14. A method for testing a computer's memory storage system according to claim 1 wherein the memory selftest hardware is part of a computer system having memory selftest hardware which comprises a selftest engine and priority logic for each memory region of the computer system, said priority logic being used to merge a memory command stream from selftest engine with a mainline memory command stream, and being programmable to treat selftest commands with normal priority or lower priority, wherein in normal priority mode, the priority logic will treat both selftest command and mainline command in the same manner, and wherein in low priority mode, the priority logic will give the selftest command lower weight than the regular mainline commands such that the selftest command will only be executed if there are no outstanding mainline commands pending, and wherein in addition the priority logic provides hardware that handles the memory bank/rank conflicts such added memory selftest commands in background could target a memory bank that is currently being used by regular mainline commands whereby when such a conflict occurs, the priority logic will delay sending out a later coming command until its target memory bank is freed.

15. A method for testing a computer's memory storage system according to claim 1 wherein the memory selftest hardware is part of a computer system having memory selftest hardware which comprises a selftest engine and priority logic for each memory region of the computer system and firmware executed when such selftest is needed, said firmware first setting up the selftest engine with parameters for a concurrent selftest, and once the concurrent selftest is initiated, all the memory selftest hardware on each memory port is run in parallel with the memory selftest hardware of other ports, and wherein the firmware periodically polls the selftest status and retrieves, once all the engines finished the tests on its own memory port, all the error status information and takes indicated actions based on the results.

16. A method for testing a computer's memory storage system according to claim 1 wherein the memory selftest hardware is part of a computer system having memory selftest hardware which comprises a selftest engine and priority logic for each memory region of central storage of the computer system, wherein selftest engine will mainly work on the inactive regions and the unassigned regions of central storage, once a system storage configuration is changed on-demand by the customer, and said selftest engine is enabled to be used for: a. a concurrent verify/test of a newly allocated memory region to verify the memory content has any defects or not, and b. concurrently initializing the newly allocated memory region after newly allocated memory has tested defect-free with a certain data pattern before being turned over to customer usage, said certain data pattern being determined per system architecture, and c. concurrently clearing an unused memory region when an application is no longer active with a fixed data pattern thus erasing all leftover customer information in said unused memory region, and d. concurrently scrambling an unused active memory region for data security to clear a chunk of memory with a random data pattern thus erasing all the leftover customer information.

17. A method for testing a computer's memory storage system according to claim 1 wherein the memory selftest hardware is part of a computer system having memory selftest hardware which comprises a selftest engine and priority logic for each memory region of the computer system and computer usable media for implementing the memory selftest for testing and allocating memory for an application, including computer readable program code for providing and facilitating the verifying and testing of a newly allocated memory region while other memory regions of said memory storage system are operating.

18. A method for testing a computer's memory storage system according to claim 1 wherein the memory selftest hardware set up to perform with said memory selftest hardware a service which tests and repairs memory for said computer system and to dynamically allocate or de-allocate memory regions because of customers' demands for the computer system

19. A method for testing a computer's memory storage system according to claim 1 wherein at least one program storage device readable by a machine, tangibly embodying at least one program of instructions executable by the machine provides instructions for said memory selftest control by hardware. one or more aspects of the present invention can be included in an article of manufacture (e.g., one or more computer program products) having, for instance, computer usable media for implementing the invention.

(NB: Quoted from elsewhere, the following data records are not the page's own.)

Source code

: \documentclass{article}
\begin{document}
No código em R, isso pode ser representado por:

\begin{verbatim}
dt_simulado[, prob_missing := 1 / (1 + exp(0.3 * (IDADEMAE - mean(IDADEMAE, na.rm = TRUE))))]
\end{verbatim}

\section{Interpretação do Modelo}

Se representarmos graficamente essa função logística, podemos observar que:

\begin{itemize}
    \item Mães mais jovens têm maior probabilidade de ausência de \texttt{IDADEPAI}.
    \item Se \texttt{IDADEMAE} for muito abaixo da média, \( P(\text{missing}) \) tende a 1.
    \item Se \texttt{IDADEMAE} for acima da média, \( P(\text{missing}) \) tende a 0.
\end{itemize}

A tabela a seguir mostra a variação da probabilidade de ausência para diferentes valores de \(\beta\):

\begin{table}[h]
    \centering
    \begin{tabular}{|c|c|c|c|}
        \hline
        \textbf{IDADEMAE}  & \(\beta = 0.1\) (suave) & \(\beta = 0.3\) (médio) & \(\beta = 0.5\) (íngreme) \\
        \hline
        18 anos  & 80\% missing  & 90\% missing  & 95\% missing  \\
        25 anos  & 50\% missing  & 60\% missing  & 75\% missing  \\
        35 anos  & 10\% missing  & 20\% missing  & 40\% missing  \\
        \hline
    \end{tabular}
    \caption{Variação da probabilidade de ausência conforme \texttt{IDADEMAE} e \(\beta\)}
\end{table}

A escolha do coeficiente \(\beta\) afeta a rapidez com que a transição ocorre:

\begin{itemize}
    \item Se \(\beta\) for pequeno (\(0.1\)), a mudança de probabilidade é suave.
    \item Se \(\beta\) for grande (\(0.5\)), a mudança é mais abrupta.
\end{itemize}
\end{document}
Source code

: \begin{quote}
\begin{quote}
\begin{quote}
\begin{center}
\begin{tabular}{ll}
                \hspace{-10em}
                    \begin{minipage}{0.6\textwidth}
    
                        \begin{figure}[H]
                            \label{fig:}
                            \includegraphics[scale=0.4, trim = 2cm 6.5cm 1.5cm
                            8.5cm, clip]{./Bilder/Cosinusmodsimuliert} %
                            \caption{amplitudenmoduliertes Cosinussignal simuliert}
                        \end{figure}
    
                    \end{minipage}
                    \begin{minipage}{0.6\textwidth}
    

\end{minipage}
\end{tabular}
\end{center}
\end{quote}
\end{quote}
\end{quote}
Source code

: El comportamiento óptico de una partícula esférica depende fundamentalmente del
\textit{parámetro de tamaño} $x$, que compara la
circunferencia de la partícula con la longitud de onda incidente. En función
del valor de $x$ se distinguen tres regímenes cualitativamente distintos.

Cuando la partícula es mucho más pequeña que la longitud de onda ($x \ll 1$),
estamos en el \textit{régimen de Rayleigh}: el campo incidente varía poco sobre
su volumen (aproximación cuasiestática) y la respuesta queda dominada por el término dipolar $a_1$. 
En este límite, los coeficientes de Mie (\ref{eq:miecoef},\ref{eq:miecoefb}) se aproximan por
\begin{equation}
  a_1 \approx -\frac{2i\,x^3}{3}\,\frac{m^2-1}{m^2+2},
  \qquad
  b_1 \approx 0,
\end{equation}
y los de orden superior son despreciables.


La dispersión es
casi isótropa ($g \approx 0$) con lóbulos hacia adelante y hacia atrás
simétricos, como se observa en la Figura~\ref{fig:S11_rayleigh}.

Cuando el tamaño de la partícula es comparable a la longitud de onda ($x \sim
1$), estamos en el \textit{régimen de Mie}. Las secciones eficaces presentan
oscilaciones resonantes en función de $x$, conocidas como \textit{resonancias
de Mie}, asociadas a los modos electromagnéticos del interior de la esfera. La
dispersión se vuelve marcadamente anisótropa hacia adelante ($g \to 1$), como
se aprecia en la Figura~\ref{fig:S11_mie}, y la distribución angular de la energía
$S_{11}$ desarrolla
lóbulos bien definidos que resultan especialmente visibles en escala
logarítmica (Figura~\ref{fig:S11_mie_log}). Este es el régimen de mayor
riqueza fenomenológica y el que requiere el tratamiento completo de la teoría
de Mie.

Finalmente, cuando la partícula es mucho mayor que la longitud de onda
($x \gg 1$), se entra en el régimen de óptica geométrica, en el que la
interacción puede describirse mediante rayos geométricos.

The media has embodied therein, for instance, computer readable program code means for providing and facilitating the capabilities of the present invention. The article of manufacture can be included as a part of a computer system or sold separately. Additionally, the capabilities of the present invention can be provided.

Description:

TRADEMARKS

IBM® is a registered trademark of International Business Machines Corporation, Armonk, N.Y., U.S.A. Other names used herein may be registered trademarks, trademarks or product names of International Business Machines Corporation or other companies.

BACKGROUND OF THE INVENTION

1. Field of the Invention

This invention relates to computer system design, and particularly to the system that have large central storage.

2. Description of Background

A method for testing a memory device which has a plurality of memory locations each having a corresponding memory address is known as a memory selftest from U.S. Pat. No. 5,033,048 granted Jul. 16, 1991.

IBM has supplied a memory selftest hardware engine to customers for many years. IBM's hardware which is provided to a customer usually is more than the customer has required at purchase, and the customer generally pays for a configuration of the hardware system in accordance with what he needs based on the real time workloads. The hardware system will release reserved resources on-demand in accordance with such reconfiguration and initialization which has been done by firmware at IML. Memory sub-system resources of a Central Storage belong to this category where the customer is allowed to access only the memory he has purchased. Once the customer's needs expand and he is willing to buy more memory, the memory sub-system can be reconfigured to release more reserved memory for his use. On the other hand, should the customer's needs diminish, the memory sub-system can be reconfigured to have smaller amount of memory available as well.

Once more reserved memory is released to customer, the newly allocated memory needs to be tested via Test Block instruction, fixed by DRAM sparing if necessary, and initialized. Also, once any unused memory is reclaimed back. The data stored in that memory region needs to be erased or perhaps scrambled.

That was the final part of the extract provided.